**Materials provided**

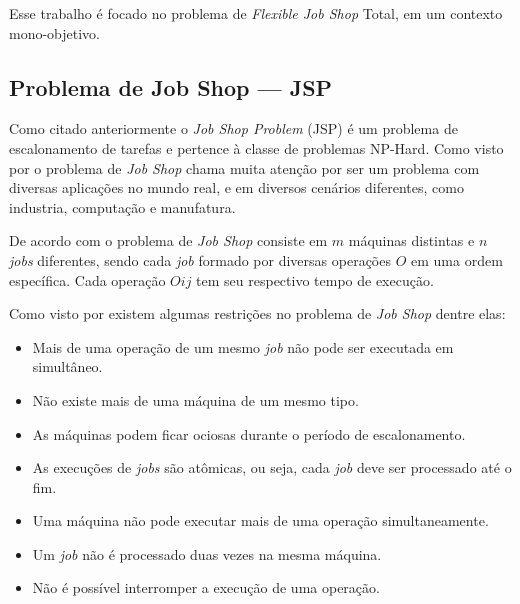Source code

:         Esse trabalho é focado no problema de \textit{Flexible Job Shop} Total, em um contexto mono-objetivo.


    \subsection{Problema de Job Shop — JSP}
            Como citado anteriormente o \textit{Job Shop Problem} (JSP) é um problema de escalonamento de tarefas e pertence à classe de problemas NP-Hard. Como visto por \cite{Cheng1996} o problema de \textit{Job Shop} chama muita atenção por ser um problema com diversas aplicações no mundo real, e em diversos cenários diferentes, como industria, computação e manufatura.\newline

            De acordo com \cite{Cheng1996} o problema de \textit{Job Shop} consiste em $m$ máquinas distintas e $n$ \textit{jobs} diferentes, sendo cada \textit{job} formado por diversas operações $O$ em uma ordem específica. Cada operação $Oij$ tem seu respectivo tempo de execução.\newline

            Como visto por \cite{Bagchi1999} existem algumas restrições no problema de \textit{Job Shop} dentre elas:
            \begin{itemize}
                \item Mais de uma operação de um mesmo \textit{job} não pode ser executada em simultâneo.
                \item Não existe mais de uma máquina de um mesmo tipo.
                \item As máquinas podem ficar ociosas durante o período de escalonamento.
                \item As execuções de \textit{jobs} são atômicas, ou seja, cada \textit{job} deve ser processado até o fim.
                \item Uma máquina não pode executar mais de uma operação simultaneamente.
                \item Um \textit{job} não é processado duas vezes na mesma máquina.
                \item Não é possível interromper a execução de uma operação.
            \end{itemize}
...
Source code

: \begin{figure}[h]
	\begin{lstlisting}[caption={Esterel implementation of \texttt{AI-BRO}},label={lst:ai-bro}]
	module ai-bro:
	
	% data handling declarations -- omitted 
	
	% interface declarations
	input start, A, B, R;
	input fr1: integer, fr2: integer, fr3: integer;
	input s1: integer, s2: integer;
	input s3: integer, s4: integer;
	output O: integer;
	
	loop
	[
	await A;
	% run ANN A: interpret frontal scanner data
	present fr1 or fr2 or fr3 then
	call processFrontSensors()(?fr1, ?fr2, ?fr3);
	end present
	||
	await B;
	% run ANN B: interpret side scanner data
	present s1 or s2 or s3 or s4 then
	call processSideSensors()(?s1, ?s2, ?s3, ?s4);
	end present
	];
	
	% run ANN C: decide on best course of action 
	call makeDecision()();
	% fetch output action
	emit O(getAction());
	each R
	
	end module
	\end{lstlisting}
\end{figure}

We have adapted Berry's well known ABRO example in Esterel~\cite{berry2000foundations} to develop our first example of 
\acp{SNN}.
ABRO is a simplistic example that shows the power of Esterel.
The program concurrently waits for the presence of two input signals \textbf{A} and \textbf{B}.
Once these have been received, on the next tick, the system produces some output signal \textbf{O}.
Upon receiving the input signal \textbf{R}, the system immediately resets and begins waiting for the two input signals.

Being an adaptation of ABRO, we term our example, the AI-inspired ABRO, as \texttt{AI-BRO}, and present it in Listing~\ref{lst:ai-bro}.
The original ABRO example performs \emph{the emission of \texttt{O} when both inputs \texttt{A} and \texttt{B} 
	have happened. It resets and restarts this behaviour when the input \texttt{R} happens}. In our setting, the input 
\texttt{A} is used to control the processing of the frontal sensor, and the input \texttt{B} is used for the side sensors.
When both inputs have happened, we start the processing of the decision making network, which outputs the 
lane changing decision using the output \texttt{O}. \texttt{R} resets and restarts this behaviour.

**About this exercise**
What are the lines, exactly as written above, from the line with "call makeDecision()();" to the line with "The original ABRO", both included? Output only those.

**Solution to the exercise**
	call makeDecision()();
	% fetch output action
	emit O(getAction());
	each R
	
	end module
	\end{lstlisting}
\end{figure}

We have adapted Berry's well known ABRO example in Esterel~\cite{berry2000foundations} to develop our first example of 
\acp{SNN}.
ABRO is a simplistic example that shows the power of Esterel.
The program concurrently waits for the presence of two input signals \textbf{A} and \textbf{B}.
Once these have been received, on the next tick, the system produces some output signal \textbf{O}.
Upon receiving the input signal \textbf{R}, the system immediately resets and begins waiting for the two input signals.

Being an adaptation of ABRO, we term our example, the AI-inspired ABRO, as \texttt{AI-BRO}, and present it in Listing~\ref{lst:ai-bro}.
The original ABRO example performs \emph{the emission of \texttt{O} when both inputs \texttt{A} and \texttt{B} 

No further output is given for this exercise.